In this post we will talk about the reporting aspect of uptime and availability, focusing on transparency. We would like to share our journey and various technical considerations towards measuring meaningful availability/uptime for Wise.

Wise has a wide range of product offerings, condensing the availability or uptime of our business flows is not trivial. These flows consist of multiple business operations with various branches depending on user intent or group.

Providing a single number as business flow availability or uptime is always going to be an approximation, but we can and should be transparent about how we aggregate and what that represents.

Our goal is to have a meaningful measurement we can get behind as representative of user-experienced uptime/availability.

Definitions

First things first, let’s define some terms we’ll use:

  • Business flow: A high level, complex use-case of the Wise product, e.g. “send money” (we aim to measure the availability of this, as this is the most meaningful for the end-users)
  • Business operation: an individual operation a user can perform as part of one use case or business flow. A high level piece of functionality e.g. get a quote, set up a transfer, pay in for the transfer
  • API endpoint: a technical term. Which HTTP(S) API to invoke in order to perform a Business operation. Not a service or a series of calls, a single HTTP(S) endpoint to perform a (part or whole) of Business operation.
  • Availability: A ratio of successful operations (i.e not server errors) to total occurrences for a given time-frame. E.g. 9943/10000 = 0.9943
  • Downtime: Number of seconds the application produces errors, behaves erroneously, or is not reachable.
  • Uptime: Ratio of number of seconds the application did not produce errors, or behaved erroneously to the total number of seconds of the observed period.

Uptime vs. Availability

People often use these two terms interchangeably. However, they mean different things. Let’s build from the definition:

Availability and uptime are both a ratio (%) of “good to total”.
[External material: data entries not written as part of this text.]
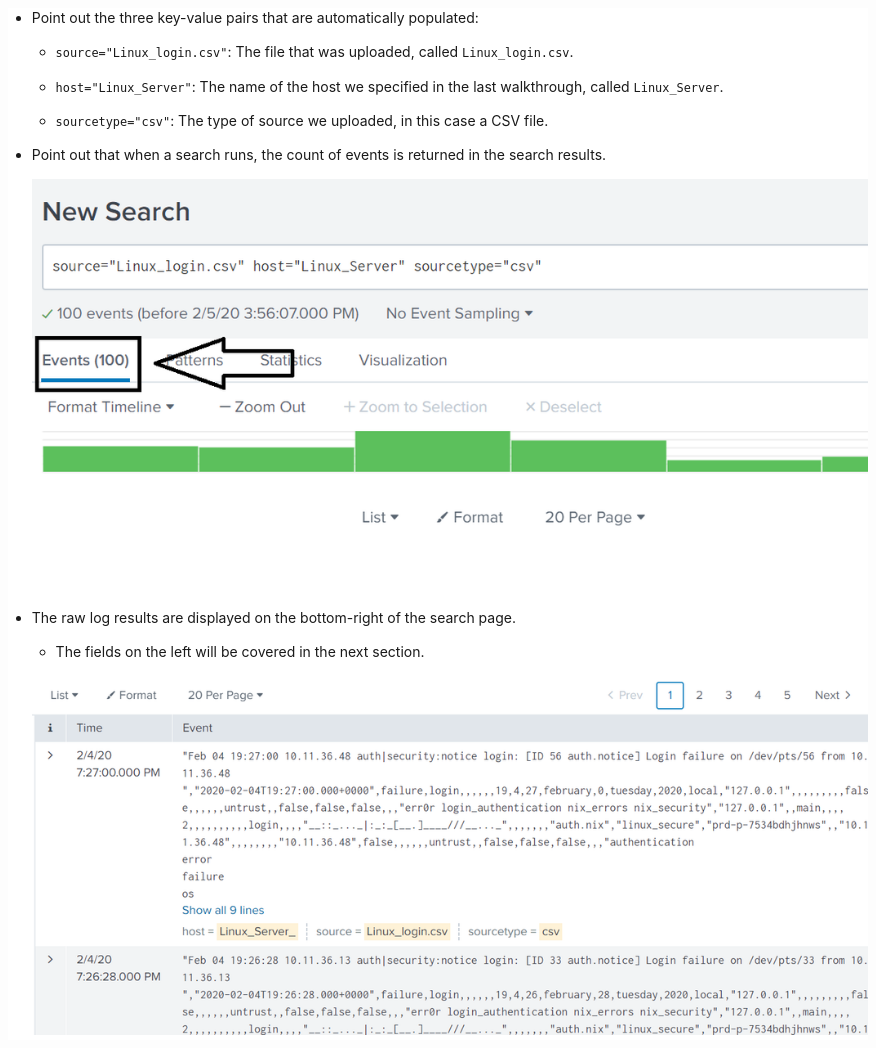   - Point out the three key-value pairs that are automatically populated:

    - `source="Linux_login.csv"`: The file that was uploaded, called `Linux_login.csv`.

    - `host="Linux_Server"`: The name of the host we specified in the last walkthrough, called `Linux_Server`.

    - `sourcetype="csv"`: The type of source we uploaded, in this case a CSV file.

  - Point out that when a search runs, the count of events is returned in the search results.

    ![SPL2](images/SPL2.png)  

  - The raw log results are displayed on the bottom-right of the search page.

    - The fields on the left will be covered in the next section.

    ![SPL2b](images/SPL2b.png)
However it is very important to recognize that their viewpoint is totally different:

Availability is representative of the share of successful operations (regardless of their distribution in time).

Uptime is representative of the share of time where we could successfully complete operations (regardless of how many operations were actually performed).

Naturally if we have a perfectly even traffic pattern (e.g. exactly one operation attempted every minute all the time forever) uptime and availability will be the same nominal number.

In real-life application traffic is almost never perfectly even. There are daily/weekly/monthly (and so on) seasonalities, and spikes and valleys in traffic. If we measure the real traffic of a real application, its uptime and availability will never be the same nominal number! They will represent the same reality, but from different perspectives.

In general, if outages happen during high-traffic times then uptime will be a higher number, whereas if they happen during low-traffic times availability will be higher (for the same outage).

For example given the following operations/errors distribution:

  • Downtime: 100 seconds
  • Total time: 420 seconds
  • Successful operations: 30
  • Total operations: 44

Gives availability of 30/44 = 68.2% and uptime of (420–100)/420 = 76.2%

But if the same downtime happened over a different traffic distribution:

  • Downtime: 100 seconds
  • Total time: 420 seconds
  • Successful operations: 33
  • Total operations: 40

Gives availability of 33/40 = 82.5% and uptime of (420–100)/420 = 76.2%

There is no right or wrong choice, but given that people often turn ratios into “downtime seconds” in their heads, we believe it is better to report uptime to support this subconscious translation.

Simplifications

Rigorously pairing all operations to users performing them, ordering them and painting the various user journeys (which are different for each user), and deciding success or failure of these journeys is a complex and resource intensive endeavour — especially for a large user base, and a large set of product offerings.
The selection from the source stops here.